Information Security Management System Policy

Merkoteks Textile Industry and Trade Inc. considers the protection of the confidentiality, integrity, and availability of all its information assets as a fundamental responsibility. In this context, we aim to ensure compliance with legal and regulatory requirements, effectively manage information security risks, and establish a sustainable security structure.

The core principles we adopt in this scope are as follows:

• Merkoteks Textile Industry and Trade Inc. protects the confidentiality, integrity, and availability of all its information assets.

• Compliance with applicable legal, regulatory, and contractual requirements related to information security is ensured.

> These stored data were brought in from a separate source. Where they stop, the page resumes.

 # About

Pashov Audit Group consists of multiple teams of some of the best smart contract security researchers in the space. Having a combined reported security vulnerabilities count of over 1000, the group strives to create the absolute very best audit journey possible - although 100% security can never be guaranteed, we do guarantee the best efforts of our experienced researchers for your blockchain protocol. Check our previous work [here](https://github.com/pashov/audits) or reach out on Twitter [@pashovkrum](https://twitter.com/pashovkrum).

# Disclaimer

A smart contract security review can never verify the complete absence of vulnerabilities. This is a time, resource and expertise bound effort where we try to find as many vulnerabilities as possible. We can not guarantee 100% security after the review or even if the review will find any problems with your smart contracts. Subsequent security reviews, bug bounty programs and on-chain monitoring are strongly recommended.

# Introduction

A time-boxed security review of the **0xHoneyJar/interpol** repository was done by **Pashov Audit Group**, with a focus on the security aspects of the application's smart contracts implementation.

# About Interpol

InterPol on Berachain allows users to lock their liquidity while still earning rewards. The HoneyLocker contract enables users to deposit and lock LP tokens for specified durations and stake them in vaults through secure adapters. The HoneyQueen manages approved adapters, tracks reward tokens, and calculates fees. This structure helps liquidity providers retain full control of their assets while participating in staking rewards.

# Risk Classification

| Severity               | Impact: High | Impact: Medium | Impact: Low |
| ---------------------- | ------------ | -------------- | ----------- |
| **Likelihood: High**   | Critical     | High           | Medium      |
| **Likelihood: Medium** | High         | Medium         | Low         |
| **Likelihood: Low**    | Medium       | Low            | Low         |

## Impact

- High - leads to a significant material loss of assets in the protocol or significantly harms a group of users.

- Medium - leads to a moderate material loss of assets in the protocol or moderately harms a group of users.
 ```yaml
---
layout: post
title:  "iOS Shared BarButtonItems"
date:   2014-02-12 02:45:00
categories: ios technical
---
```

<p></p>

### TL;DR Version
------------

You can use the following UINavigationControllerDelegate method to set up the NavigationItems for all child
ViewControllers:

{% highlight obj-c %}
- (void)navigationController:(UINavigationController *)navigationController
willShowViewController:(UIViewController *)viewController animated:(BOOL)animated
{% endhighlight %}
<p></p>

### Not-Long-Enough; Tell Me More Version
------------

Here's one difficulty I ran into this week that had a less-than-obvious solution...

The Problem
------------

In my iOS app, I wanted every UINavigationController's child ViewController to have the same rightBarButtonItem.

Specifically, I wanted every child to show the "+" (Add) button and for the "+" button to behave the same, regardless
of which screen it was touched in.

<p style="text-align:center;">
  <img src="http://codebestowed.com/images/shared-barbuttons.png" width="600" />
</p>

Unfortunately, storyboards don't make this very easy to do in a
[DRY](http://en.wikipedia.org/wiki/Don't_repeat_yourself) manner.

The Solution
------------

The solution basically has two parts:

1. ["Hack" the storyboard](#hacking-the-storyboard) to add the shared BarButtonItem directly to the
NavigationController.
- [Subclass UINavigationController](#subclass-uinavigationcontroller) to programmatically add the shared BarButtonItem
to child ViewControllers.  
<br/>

• Information security risks are regularly assessed, and appropriate controls are implemented for unacceptable risks.

• Customer, supplier, and operational data are protected against unauthorized access, disclosure, and loss.

• Regular training and awareness activities are carried out to enhance employees’ information security awareness.

• Information security incidents are detected, reported, and managed effectively in a timely manner.

• The security and continuity of information systems used in operations are ensured.

• Suppliers and business partners are expected to comply with information security requirements and are monitored accordingly.

• Business continuity measures are implemented to support the uninterrupted operation of critical information systems.

• The Information Security Management System is regularly reviewed and continuously improved.

• The use of information technologies that support energy efficiency and environmental sustainability is encouraged.

• The impacts of climate change, energy outages, and environmental risks on information systems are evaluated.